Since the copy must hold text only, transcribe the data below exactly and omit the images.

[Dataset entries Boundary: Start]

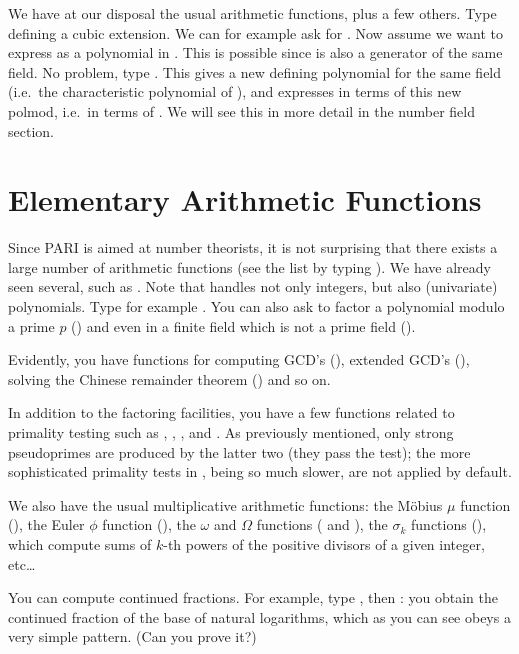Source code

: We have at our disposal the usual arithmetic functions, plus a few others.
Type  defining a cubic extension. We can for
example ask for . Now assume we want to express 
as a polynomial in . This is possible since  is also a
generator of the same field. No problem, type . This gives
a new defining polynomial for the same field (i.e.~the characteristic
polynomial of ), and expresses  in terms of this new polmod,
i.e.~in terms of . We will see this in more detail in the number
field section.

\section{Elementary Arithmetic Functions}

Since PARI is aimed at number theorists, it is not surprising that there
exists a large number of arithmetic functions (see the list by typing
). We have already seen several, such as . Note that
 handles not only integers, but also (univariate) polynomials.
Type for example . You can also ask to factor a
polynomial modulo a prime $p$ () and even in a finite field
which is not a prime field ().

Evidently, you have functions for computing GCD's (), extended GCD's
(), solving the Chinese remainder theorem () and so
on.

In addition to the factoring facilities, you have a few functions related to
primality testing such as , ,
, and . As previously mentioned, only strong
pseudoprimes are produced by the latter two (they pass the
 test); the more sophisticated primality tests in
, being so much slower, are not applied by default.

We also have the usual multiplicative arithmetic functions: the M\"obius $\mu$
function (), the Euler $\phi$ function (), the
$\omega$ and $\Omega$ functions ( and ), the
$\sigma_k$ functions (), which compute sums of $k$-th powers of the
positive divisors of a given integer, etc\dots

You can compute continued fractions. For example, type , then
: you obtain the continued fraction of the base of
natural logarithms, which as you can see obeys a very simple pattern. (Can
you prove it?)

[Dataset entries Boundary: End]

> [Problem solution]
Source code

: We have at our disposal the usual arithmetic functions, plus a few others.
Type  defining a cubic extension. We can for
example ask for . Now assume we want to express 
as a polynomial in . This is possible since  is also a
generator of the same field. No problem, type . This gives
a new defining polynomial for the same field (i.e.~the characteristic
polynomial of ), and expresses  in terms of this new polmod,
i.e.~in terms of . We will see this in more detail in the number
field section.

\section{Elementary Arithmetic Functions}

Since PARI is aimed at number theorists, it is not surprising that there
exists a large number of arithmetic functions (see the list by typing
). We have already seen several, such as . Note that
 handles not only integers, but also (univariate) polynomials.
Type for example . You can also ask to factor a
polynomial modulo a prime $p$ () and even in a finite field
which is not a prime field ().

Evidently, you have functions for computing GCD's (), extended GCD's
(), solving the Chinese remainder theorem () and so
on.

In addition to the factoring facilities, you have a few functions related to
primality testing such as , ,
, and . As previously mentioned, only strong
pseudoprimes are produced by the latter two (they pass the
 test); the more sophisticated primality tests in
, being so much slower, are not applied by default.

We also have the usual multiplicative arithmetic functions: the M\"obius $\mu$
function (), the Euler $\phi$ function (), the
$\omega$ and $\Omega$ functions ( and ), the
$\sigma_k$ functions (), which compute sums of $k$-th powers of the
positive divisors of a given integer, etc\dots

You can compute continued fractions. For example, type , then
: you obtain the continued fraction of the base of
natural logarithms, which as you can see obeys a very simple pattern. (Can
you prove it?)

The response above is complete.